[Start of section]

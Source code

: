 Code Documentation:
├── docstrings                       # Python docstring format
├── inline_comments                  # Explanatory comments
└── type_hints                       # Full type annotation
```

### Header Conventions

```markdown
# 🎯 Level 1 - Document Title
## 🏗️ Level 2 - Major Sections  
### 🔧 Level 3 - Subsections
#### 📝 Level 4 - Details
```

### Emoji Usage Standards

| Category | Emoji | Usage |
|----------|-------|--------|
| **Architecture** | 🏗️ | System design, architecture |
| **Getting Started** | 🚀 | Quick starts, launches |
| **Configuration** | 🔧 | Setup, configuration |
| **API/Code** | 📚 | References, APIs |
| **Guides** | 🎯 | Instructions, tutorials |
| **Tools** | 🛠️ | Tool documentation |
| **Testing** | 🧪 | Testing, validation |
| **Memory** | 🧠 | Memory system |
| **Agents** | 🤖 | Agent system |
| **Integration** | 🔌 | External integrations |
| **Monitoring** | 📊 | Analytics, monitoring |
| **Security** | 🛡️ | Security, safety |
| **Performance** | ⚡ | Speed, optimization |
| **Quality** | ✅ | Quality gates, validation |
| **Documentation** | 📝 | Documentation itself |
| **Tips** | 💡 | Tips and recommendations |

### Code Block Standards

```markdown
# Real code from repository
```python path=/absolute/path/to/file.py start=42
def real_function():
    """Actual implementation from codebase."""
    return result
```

[End of section]
[Start of section]

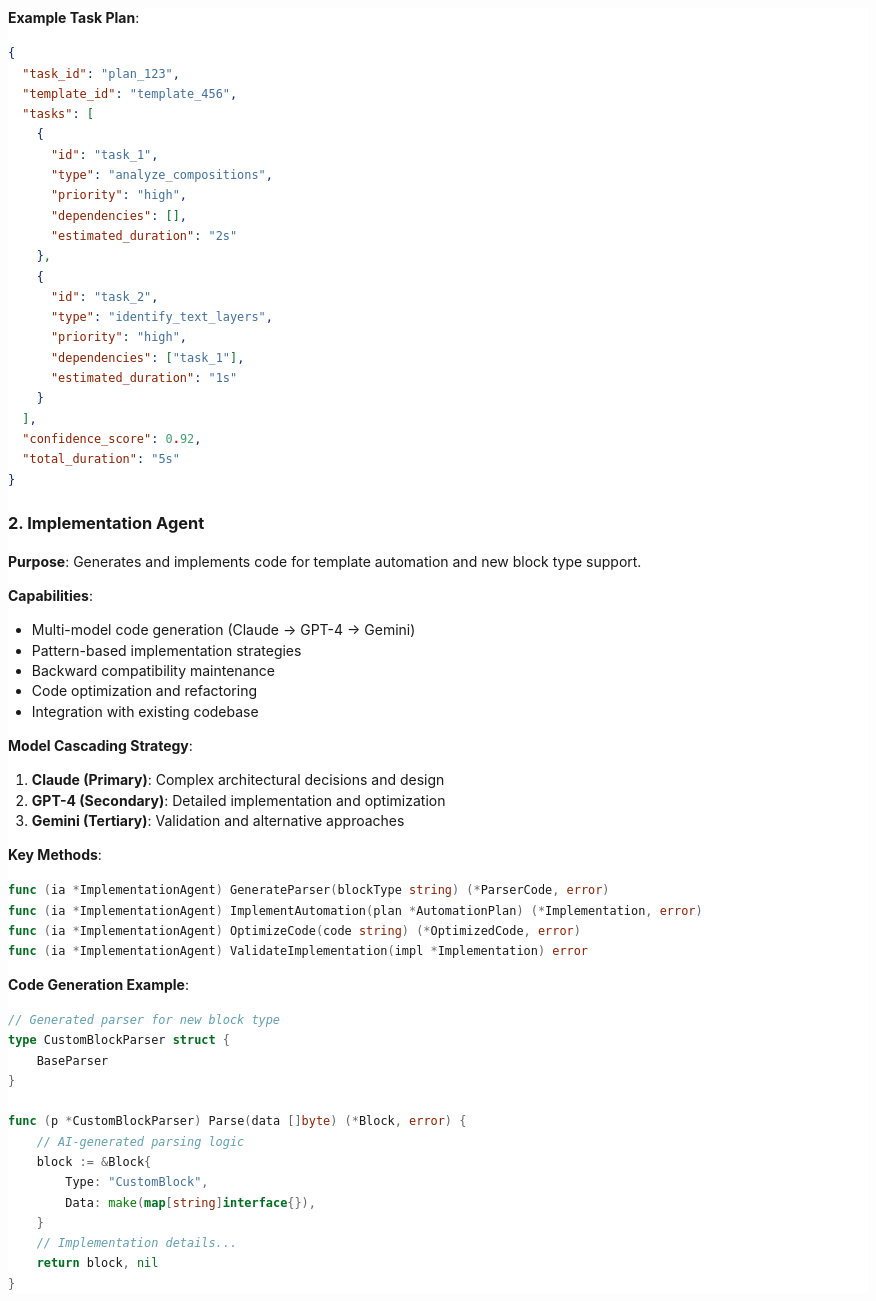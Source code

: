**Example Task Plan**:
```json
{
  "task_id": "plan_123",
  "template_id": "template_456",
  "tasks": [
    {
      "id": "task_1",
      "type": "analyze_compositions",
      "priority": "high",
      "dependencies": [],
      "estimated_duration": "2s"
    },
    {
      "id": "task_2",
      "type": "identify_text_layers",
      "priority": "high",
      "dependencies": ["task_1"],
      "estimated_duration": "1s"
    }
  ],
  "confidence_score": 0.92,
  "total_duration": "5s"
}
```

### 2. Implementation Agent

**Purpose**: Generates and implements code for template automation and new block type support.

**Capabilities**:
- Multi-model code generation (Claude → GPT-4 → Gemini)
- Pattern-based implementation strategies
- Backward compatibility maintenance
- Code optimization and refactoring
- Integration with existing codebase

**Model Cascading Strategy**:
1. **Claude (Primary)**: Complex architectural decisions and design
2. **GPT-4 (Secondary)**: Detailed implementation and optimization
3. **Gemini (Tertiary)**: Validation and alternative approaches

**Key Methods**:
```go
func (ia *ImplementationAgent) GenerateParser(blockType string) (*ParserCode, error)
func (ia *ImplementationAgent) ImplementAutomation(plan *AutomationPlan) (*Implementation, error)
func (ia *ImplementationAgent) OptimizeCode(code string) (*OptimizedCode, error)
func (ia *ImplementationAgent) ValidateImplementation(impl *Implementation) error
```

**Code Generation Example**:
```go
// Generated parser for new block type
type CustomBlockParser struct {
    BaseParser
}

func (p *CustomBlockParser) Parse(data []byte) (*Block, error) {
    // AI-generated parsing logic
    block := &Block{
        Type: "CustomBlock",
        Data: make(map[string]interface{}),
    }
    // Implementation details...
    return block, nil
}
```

[End of section]

§ Task brief
This exercise requires the lines of the entries containing the string "Integration".

§ Expected answer
| **Integration** | 🔌 | External integrations |
- Integration with existing codebase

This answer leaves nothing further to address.